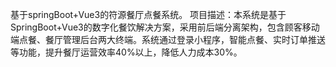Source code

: 基于springBoot+Vue3的符源餐厅点餐系统。
项目描述：本系统是基于SpringBoot+Vue3的数字化餐饮解决方案，采用前后端分离架构，包含顾客移动端点餐、餐厅管理后台两大终端。系统通过登录小程序，智能点餐、实时订单推送等功能，提升餐厅运营效率40%以上，降低人力成本30%。
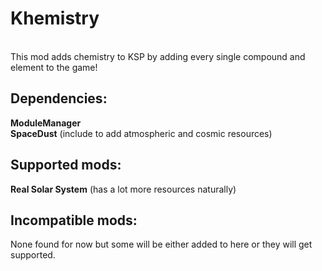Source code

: # Khemistry
<br>
This mod adds chemistry to KSP by adding every single compound and element to the game! <br>

<h2>Dependencies:</h2>
<strong>ModuleManager</strong> <br>
<strong>SpaceDust</strong> (include to add atmospheric and cosmic resources) <br>

<h2>Supported mods:</h2>
<strong>Real Solar System</strong> (has a lot more resources naturally) <br>

<h2>Incompatible mods:</h2>
None found for now but some will be either added to here or they will get supported. <br>
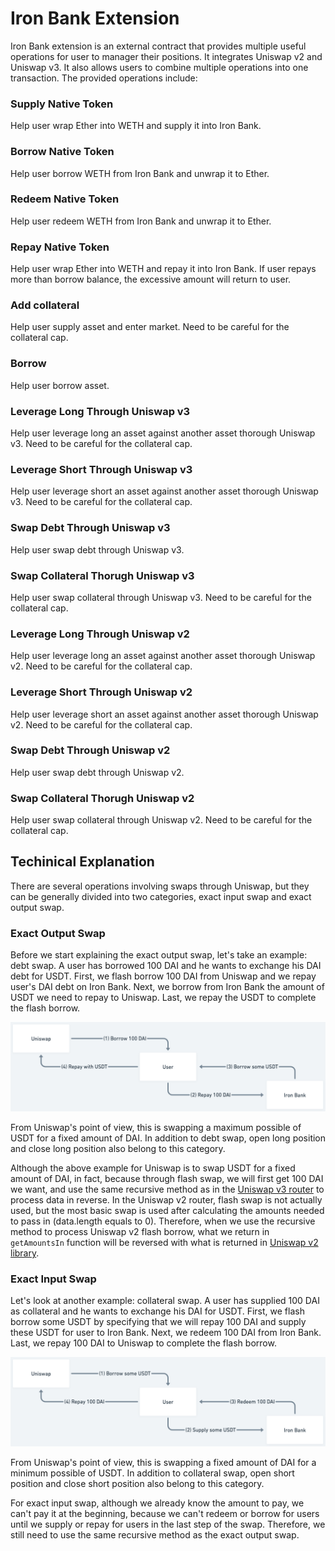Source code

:# Iron Bank Extension

Iron Bank extension is an external contract that provides multiple useful operations for user to manager their positions. It integrates Uniswap v2 and Uniswap v3. It also allows users to combine multiple operations into one transaction. The provided operations include:

### Supply Native Token

Help user wrap Ether into WETH and supply it into Iron Bank.

### Borrow Native Token

Help user borrow WETH from Iron Bank and unwrap it to Ether.

### Redeem Native Token

Help user redeem WETH from Iron Bank and unwrap it to Ether.

### Repay Native Token

Help user wrap Ether into WETH and repay it into Iron Bank. If user repays more than borrow balance, the excessive amount will return to user.

### Add collateral

Help user supply asset and enter market. Need to be careful for the collateral cap.

### Borrow

Help user borrow asset.

### Leverage Long Through Uniswap v3

Help user leverage long an asset against another asset thorough Uniswap v3. Need to be careful for the collateral cap.

### Leverage Short Through Uniswap v3

Help user leverage short an asset against another asset thorough Uniswap v3. Need to be careful for the collateral cap.

### Swap Debt Through Uniswap v3

Help user swap debt through Uniswap v3.

### Swap Collateral Thorugh Uniswap v3

Help user swap collateral through Uniswap v3. Need to be careful for the collateral cap.

### Leverage Long Through Uniswap v2

Help user leverage long an asset against another asset thorough Uniswap v2. Need to be careful for the collateral cap.

### Leverage Short Through Uniswap v2

Help user leverage short an asset against another asset thorough Uniswap v2. Need to be careful for the collateral cap.

### Swap Debt Through Uniswap v2

Help user swap debt through Uniswap v2.

### Swap Collateral Thorugh Uniswap v2

Help user swap collateral through Uniswap v2. Need to be careful for the collateral cap.

## Techinical Explanation

There are several operations involving swaps through Uniswap, but they can be generally divided into two categories, exact input swap and exact output swap.

### Exact Output Swap

Before we start explaining the exact output swap, let's take an example: debt swap. A user has borrowed 100 DAI and he wants to exchange his DAI debt for USDT. First, we flash borrow 100 DAI from Uniswap and we repay user's DAI debt on Iron Bank. Next, we borrow from Iron Bank the amount of USDT we need to repay to Uniswap. Last, we repay the USDT to complete the flash borrow.

![debt swap](debt_swap.png)

From Uniswap's point of view, this is swapping a maximum possible of USDT for a fixed amount of DAI. In addition to debt swap, open long position and close long position also belong to this category.

Although the above example for Uniswap is to swap USDT for a fixed amount of DAI, in fact, because through flash swap, we will first get 100 DAI we want, and use the same recursive method as in the [Uniswap v3 router](https://github.com/Uniswap/v3-periphery/blob/0.8/contracts/SwapRouter.sol) to process data in reverse. In the Uniswap v2 router, flash swap is not actually used, but the most basic swap is used after calculating the amounts needed to pass in (data.length equals to 0). Therefore, when we use the recursive method to process Uniswap v2 flash borrow, what we return in `getAmountsIn` function will be reversed with what is returned in [Uniswap v2 library](https://github.com/Uniswap/v2-periphery/blob/master/contracts/libraries/UniswapV2Library.sol).

### Exact Input Swap

Let's look at another example: collateral swap. A user has supplied 100 DAI as collateral and he wants to exchange his DAI for USDT. First, we flash borrow some USDT by specifying that we will repay 100 DAI and supply these USDT for user to Iron Bank. Next, we redeem 100 DAI from Iron Bank. Last, we repay 100 DAI to Uniswap to complete the flash borrow.

![collateral swap](collateral_swap.png)

From Uniswap's point of view, this is swapping a fixed amount of DAI for a minimum possible of USDT.
In addition to collateral swap, open short position and close short position also belong to this category.

For exact input swap, although we already know the amount to pay, we can't pay it at the beginning, because we can't redeem or borrow for users until we supply or repay for users in the last step of the swap. Therefore, we still need to use the same recursive method as the exact output swap.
--
PROBLEM DETAILS: Return all lines above that mention the word "USDT".

EXERCISE OUTPUT:
Before we start explaining the exact output swap, let's take an example: debt swap. A user has borrowed 100 DAI and he wants to exchange his DAI debt for USDT. First, we flash borrow 100 DAI from Uniswap and we repay user's DAI debt on Iron Bank. Next, we borrow from Iron Bank the amount of USDT we need to repay to Uniswap. Last, we repay the USDT to complete the flash borrow.
From Uniswap's point of view, this is swapping a maximum possible of USDT for a fixed amount of DAI. In addition to debt swap, open long position and close long position also belong to this category.
Although the above example for Uniswap is to swap USDT for a fixed amount of DAI, in fact, because through flash swap, we will first get 100 DAI we want, and use the same recursive method as in the [Uniswap v3 router](https://github.com/Uniswap/v3-periphery/blob/0.8/contracts/SwapRouter.sol) to process data in reverse. In the Uniswap v2 router, flash swap is not actually used, but the most basic swap is used after calculating the amounts needed to pass in (data.length equals to 0). Therefore, when we use the recursive method to process Uniswap v2 flash borrow, what we return in `getAmountsIn` function will be reversed with what is returned in [Uniswap v2 library](https://github.com/Uniswap/v2-periphery/blob/master/contracts/libraries/UniswapV2Library.sol).
Let's look at another example: collateral swap. A user has supplied 100 DAI as collateral and he wants to exchange his DAI for USDT. First, we flash borrow some USDT by specifying that we will repay 100 DAI and supply these USDT for user to Iron Bank. Next, we redeem 100 DAI from Iron Bank. Last, we repay 100 DAI to Uniswap to complete the flash borrow.
From Uniswap's point of view, this is swapping a fixed amount of DAI for a minimum possible of USDT.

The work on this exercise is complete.